*What you need to do*
Count how many lines in the data hold the word "based", and give that number alone.

*Exercise inputs*
BEGIN
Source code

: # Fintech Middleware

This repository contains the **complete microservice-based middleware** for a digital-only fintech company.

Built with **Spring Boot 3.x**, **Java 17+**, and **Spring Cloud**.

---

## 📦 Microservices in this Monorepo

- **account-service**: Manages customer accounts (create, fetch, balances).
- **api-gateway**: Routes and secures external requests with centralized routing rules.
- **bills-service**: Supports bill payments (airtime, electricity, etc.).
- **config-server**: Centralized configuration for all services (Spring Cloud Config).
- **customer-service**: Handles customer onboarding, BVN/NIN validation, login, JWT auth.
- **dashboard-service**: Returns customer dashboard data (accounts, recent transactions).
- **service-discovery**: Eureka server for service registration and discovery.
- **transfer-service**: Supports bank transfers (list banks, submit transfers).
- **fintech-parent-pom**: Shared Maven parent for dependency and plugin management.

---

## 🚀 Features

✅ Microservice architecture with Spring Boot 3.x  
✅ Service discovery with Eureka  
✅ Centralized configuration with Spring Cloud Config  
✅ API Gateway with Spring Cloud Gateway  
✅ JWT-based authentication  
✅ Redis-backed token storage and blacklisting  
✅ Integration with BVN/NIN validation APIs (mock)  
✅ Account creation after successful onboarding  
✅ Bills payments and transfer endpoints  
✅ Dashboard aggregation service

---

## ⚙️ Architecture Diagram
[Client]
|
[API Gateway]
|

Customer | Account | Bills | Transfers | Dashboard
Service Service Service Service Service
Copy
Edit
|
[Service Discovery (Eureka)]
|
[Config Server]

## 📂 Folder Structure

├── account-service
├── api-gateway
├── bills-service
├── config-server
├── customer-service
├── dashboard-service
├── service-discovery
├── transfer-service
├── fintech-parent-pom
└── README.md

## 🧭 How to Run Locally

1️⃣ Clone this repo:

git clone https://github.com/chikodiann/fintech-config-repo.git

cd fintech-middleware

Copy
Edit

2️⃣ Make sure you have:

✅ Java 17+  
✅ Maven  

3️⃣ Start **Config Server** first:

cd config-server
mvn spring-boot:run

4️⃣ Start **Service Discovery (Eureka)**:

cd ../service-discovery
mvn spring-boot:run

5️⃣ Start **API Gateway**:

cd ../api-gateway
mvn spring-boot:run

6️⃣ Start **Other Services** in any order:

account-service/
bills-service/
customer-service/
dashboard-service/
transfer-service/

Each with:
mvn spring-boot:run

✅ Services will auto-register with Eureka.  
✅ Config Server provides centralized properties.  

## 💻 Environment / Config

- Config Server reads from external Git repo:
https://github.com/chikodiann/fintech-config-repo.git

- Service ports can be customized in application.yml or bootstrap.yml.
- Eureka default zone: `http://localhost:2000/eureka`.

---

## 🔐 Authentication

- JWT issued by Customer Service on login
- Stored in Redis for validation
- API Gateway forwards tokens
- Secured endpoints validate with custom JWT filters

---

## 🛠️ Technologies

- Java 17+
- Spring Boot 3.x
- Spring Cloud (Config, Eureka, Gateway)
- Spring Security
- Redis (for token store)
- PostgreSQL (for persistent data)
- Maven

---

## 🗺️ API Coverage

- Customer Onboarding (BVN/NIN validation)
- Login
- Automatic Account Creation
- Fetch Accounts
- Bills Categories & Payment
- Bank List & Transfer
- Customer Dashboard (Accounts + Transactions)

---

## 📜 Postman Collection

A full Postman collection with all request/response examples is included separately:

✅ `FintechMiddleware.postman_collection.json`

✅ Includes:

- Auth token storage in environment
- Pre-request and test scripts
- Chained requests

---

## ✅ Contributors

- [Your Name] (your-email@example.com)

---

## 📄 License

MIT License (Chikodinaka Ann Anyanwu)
END
*Written solution*
2